Very hand info about lypsync
info copied from:

TIP 1 - Start at 1x.
Give yourself the chance to see what looks right or wrong at a glance. It’s useful to know if small errors can be caught at normal speed.
There will be specific moments where something looks off, but you can’t tell why. Take note of these moments.
TIP 2 - Slow it down.
Speech happens so quickly. It is extremely difficult to pinpoint what went wrong/right without manipulation
After performing the initial spotcheck, slow things down and check the moments that felt “off.” Identify what phonemes occurred in those moments. Inspect them for signs of successes and failures.
Even if nothing felt “off” at 1x, it is still prudent to carefully search for common errors or signs of weakness. (We will go over what to look out for in the upcoming sections.)

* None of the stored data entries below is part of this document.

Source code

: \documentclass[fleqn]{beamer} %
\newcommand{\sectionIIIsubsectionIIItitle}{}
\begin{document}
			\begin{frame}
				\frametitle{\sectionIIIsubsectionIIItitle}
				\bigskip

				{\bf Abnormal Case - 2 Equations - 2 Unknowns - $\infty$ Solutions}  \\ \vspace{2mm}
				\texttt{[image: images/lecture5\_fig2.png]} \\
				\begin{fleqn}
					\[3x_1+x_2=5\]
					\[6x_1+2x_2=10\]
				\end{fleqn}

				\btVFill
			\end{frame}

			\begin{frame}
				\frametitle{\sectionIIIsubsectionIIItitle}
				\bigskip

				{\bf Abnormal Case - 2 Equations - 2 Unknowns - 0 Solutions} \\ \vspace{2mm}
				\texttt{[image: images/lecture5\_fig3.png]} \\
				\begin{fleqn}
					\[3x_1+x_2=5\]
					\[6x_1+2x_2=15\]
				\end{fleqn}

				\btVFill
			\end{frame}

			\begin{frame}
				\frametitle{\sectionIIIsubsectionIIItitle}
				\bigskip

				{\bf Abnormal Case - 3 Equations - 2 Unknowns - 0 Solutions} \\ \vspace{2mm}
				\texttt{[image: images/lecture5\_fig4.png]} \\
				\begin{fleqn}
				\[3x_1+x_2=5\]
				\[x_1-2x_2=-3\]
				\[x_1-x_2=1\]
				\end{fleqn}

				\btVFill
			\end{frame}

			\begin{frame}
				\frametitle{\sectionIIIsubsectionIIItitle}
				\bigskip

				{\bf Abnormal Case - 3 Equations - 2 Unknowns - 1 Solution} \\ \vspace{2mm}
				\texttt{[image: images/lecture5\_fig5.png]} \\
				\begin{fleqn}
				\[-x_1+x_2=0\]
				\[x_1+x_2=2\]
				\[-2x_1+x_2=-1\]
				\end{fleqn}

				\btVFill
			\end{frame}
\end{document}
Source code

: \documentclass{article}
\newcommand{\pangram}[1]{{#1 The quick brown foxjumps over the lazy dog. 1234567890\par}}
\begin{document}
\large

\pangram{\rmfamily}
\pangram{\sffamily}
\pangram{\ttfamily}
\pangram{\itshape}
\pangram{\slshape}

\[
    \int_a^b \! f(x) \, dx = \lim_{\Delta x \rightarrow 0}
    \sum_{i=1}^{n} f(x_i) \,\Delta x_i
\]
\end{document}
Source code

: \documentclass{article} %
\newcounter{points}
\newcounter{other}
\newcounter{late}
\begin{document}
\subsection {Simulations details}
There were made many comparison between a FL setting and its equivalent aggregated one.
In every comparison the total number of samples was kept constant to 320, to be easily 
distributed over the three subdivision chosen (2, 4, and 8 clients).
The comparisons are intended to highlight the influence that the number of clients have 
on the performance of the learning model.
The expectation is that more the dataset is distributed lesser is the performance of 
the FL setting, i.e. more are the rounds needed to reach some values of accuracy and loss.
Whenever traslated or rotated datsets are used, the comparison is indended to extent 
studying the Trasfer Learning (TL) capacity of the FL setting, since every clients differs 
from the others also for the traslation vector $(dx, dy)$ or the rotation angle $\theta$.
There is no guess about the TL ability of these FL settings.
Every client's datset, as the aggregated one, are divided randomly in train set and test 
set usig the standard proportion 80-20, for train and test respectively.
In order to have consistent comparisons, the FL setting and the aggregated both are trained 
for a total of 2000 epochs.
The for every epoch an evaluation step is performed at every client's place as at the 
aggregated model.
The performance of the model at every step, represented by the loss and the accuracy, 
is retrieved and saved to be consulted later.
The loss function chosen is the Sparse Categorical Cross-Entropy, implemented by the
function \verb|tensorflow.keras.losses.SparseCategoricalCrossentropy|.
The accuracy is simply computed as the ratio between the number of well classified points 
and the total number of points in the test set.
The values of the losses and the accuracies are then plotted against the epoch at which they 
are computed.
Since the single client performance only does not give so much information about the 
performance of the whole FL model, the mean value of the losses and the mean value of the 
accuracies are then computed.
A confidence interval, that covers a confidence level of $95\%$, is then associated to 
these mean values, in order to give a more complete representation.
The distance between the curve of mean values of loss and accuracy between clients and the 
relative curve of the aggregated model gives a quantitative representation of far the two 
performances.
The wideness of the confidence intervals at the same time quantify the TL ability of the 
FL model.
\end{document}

TIP 3 - Ride the waveform.
After determining the phonemes you want to evaluate, you will often need to take extra precautions to make sure you are judging the correct frame. To ensure you are in the correct spot, use clues from the waveform. This part is quite critical. If you are a fraction of a second too early or too late, it will throw off your whole inspection and your findings will be irrelevant.
While there is no exact formula for what a waveform should look like for a particular phoneme, there are distinguishable properties between vowels, fricatives, nasals, etc.
Below you will find imagery that can help give you an idea of how these features visually translate:
TIP 4 - Observe the relationship.
Analyzing the correct frame is important, but single-frames won’t tell you the whole story. Since viseme shapes are relative and not absolute, observing the relationship between the target shape and the surrounding sounds is necessary.
For example, if you are looking at the word “gloss” and evaluating the “ss,” you will want to ensure that relative to the “o” in “gloss” AKA the [a] phoneme, the “ss” jaw position is more closed - or at least, not more open. Visualizing the transition from a more open position to a more closed position is important.
The CORCTET Method
Now that we’ve gone over each viseme group, the features that differentiate them, and tips & tricks to evaluate lipsync, let’s dive into actionable strategies for evaluating lipsync!
The following chart is a breakdown of something I have coined as the CORCTET Method. CORCTET covers the basic factors that go into the production of American English phonemes (and likely phonemes from many to most languages as well).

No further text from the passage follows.